- _YOUR TASK_
Every entry below must be repeated exactly; skip the pictures.

- _SUPPLIED DATA_

Content starts

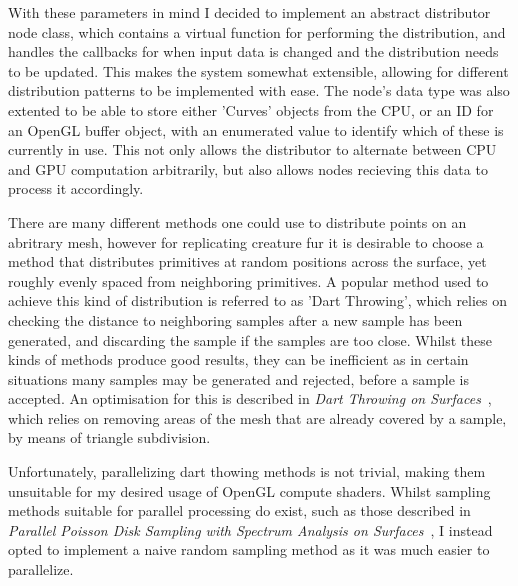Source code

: \documentclass[]{acmsiggraph}
\begin{document}
With these parameters in mind I decided to implement an abstract distributor node class, which contains a virtual function for performing the distribution, and handles the callbacks for when input data is changed and the distribution needs to be updated. This makes the system somewhat extensible, allowing for different distribution patterns to be implemented with ease. The node's data type was also extented to be able to store either 'Curves' objects from the CPU, or an ID for an OpenGL buffer object, with an enumerated value to identify which of these is currently in use. This not only allows the distributor to alternate between CPU and GPU computation arbitrarily, but also allows nodes recieving this data to process it accordingly.

There are many different methods one could use to distribute points on an abritrary mesh, however for replicating creature fur it is desirable to choose a method that distributes primitives at random positions across the surface, yet roughly evenly spaced from neighboring primitives. A popular method used to achieve this kind of distribution is referred to as 'Dart Throwing', which relies on checking the distance to neighboring samples after a new sample has been generated, and discarding the sample if the samples are too close. Whilst these kinds of methods produce good results, they can be inefficient as in certain situations many samples may be generated and rejected, before a sample is accepted. An optimisation for this is described in \textit{Dart Throwing on Surfaces}~\cite{dartThrowing}, which relies on removing areas of the mesh that are already covered by a sample, by means of triangle subdivision.

Unfortunately, parallelizing dart thowing methods is not trivial, making them unsuitable for my desired usage of OpenGL compute shaders. Whilst sampling methods suitable for parallel processing do exist, such as those described in \textit{Parallel Poisson Disk Sampling with Spectrum Analysis on Surfaces}~\cite{parallelPoisson}, I instead opted to implement a naive random sampling method as it was much easier to parallelize.
\end{document}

Content ends

- _SOLVED PROBLEM_
Source code

: \documentclass[]{acmsiggraph}
\begin{document}
With these parameters in mind I decided to implement an abstract distributor node class, which contains a virtual function for performing the distribution, and handles the callbacks for when input data is changed and the distribution needs to be updated. This makes the system somewhat extensible, allowing for different distribution patterns to be implemented with ease. The node's data type was also extented to be able to store either 'Curves' objects from the CPU, or an ID for an OpenGL buffer object, with an enumerated value to identify which of these is currently in use. This not only allows the distributor to alternate between CPU and GPU computation arbitrarily, but also allows nodes recieving this data to process it accordingly.

There are many different methods one could use to distribute points on an abritrary mesh, however for replicating creature fur it is desirable to choose a method that distributes primitives at random positions across the surface, yet roughly evenly spaced from neighboring primitives. A popular method used to achieve this kind of distribution is referred to as 'Dart Throwing', which relies on checking the distance to neighboring samples after a new sample has been generated, and discarding the sample if the samples are too close. Whilst these kinds of methods produce good results, they can be inefficient as in certain situations many samples may be generated and rejected, before a sample is accepted. An optimisation for this is described in \textit{Dart Throwing on Surfaces}~\cite{dartThrowing}, which relies on removing areas of the mesh that are already covered by a sample, by means of triangle subdivision.

Unfortunately, parallelizing dart thowing methods is not trivial, making them unsuitable for my desired usage of OpenGL compute shaders. Whilst sampling methods suitable for parallel processing do exist, such as those described in \textit{Parallel Poisson Disk Sampling with Spectrum Analysis on Surfaces}~\cite{parallelPoisson}, I instead opted to implement a naive random sampling method as it was much easier to parallelize.
\end{document}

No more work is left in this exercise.